By Robert Mullin
FERC on Tuesday agreed to sharply reduce the penalty Barclays Bank must pay to settle claims that it manipulated Western electricity markets a decade ago.
The commission approved a settlement agreement requiring the U.K.-based company to pay $105 million in penalties after company traders engaged in a two-year scheme to influence physical power prices at certain trading hubs in the West in order to benefit from their positions in financial swaps covering those same markets (IN08-8). The illegal trades occurred from November 2006 to December 2008, and involved the Mid-Columbia, NP-15, SP-15 and Palo Verde delivery points.
The agreement represents a significant comedown for FERC, which in July 2013 levied a record $470 million fine against Barclays, which included a requirement that the bank disgorge nearly $35 million in profits from the scheme. Those proceeds were to be paid into the low-income home energy assistance programs (LIHEAPs) of Arizona, California, Oregon and Washington. Former FERC Chairman Norman Bay was director of the commission’s Office of Enforcement at the time.

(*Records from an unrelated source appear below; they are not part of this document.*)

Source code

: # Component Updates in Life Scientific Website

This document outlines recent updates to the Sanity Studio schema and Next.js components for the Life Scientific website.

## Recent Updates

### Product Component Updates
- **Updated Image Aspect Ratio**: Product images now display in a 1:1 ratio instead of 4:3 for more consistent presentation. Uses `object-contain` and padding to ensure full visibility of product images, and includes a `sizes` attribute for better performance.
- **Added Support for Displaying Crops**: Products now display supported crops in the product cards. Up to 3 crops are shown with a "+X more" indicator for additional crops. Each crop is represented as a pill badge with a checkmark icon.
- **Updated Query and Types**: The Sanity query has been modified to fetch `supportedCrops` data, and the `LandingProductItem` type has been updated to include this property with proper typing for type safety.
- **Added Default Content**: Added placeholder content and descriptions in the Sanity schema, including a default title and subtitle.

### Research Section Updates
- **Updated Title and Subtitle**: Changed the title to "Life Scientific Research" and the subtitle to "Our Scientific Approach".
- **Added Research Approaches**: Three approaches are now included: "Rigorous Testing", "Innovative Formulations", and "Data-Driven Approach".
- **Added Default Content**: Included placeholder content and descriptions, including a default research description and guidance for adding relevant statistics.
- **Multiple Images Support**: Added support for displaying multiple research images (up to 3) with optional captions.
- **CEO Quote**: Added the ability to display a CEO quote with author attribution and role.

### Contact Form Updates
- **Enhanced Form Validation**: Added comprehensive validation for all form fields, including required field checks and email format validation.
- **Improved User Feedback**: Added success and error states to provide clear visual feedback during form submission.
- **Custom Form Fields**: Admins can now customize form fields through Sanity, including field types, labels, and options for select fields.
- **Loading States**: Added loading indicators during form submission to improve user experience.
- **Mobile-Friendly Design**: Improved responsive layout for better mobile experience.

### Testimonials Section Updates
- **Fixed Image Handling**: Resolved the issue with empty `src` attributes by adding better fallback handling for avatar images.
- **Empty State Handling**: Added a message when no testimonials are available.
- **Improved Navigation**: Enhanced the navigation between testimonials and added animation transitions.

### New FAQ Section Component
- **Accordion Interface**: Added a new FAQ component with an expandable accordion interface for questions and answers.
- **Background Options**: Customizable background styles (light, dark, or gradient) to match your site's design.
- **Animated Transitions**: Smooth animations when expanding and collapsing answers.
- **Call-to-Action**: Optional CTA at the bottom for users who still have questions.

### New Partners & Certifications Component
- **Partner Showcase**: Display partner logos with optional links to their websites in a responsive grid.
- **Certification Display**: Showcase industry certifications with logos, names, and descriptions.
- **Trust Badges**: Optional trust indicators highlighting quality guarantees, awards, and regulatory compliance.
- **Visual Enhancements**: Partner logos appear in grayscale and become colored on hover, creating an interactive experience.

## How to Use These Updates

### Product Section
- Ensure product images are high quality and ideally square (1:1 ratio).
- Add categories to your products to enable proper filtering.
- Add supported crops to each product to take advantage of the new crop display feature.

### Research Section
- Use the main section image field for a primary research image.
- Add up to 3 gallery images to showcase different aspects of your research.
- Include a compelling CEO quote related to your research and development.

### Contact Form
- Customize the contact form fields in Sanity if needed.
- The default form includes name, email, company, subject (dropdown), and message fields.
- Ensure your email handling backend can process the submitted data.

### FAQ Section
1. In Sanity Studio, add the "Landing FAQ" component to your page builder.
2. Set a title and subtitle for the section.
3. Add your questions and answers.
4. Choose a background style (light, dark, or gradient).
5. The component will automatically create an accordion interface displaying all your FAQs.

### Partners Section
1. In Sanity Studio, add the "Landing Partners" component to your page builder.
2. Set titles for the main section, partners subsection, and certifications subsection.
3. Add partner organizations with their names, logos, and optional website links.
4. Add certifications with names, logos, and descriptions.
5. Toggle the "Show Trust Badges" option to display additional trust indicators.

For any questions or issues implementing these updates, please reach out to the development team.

Barclays challenged the penalty in federal court, and Tuesday’s settlement indicates the bank largely prevailed in its nearly five-year legal battle with FERC. Under the terms of the agreement, the bank will pay just $70 million in civil penalties, though it must still relinquish its profits from the scheme, just over half of which will be directed to the LIHEAPs. The company and its traders did not admit nor deny committing any violations against the commission’s anti-manipulation rules.
“The commission concludes that the agreement is a fair and equitable resolution of the matters concerned and is in the public interest, as it reflects the nature and seriousness of the conduct and recognizes the specific considerations stated [in the order] and in the agreement,” FERC wrote in its decision to approve the order.
One critic of the settlement strongly disagreed with FERC’s take.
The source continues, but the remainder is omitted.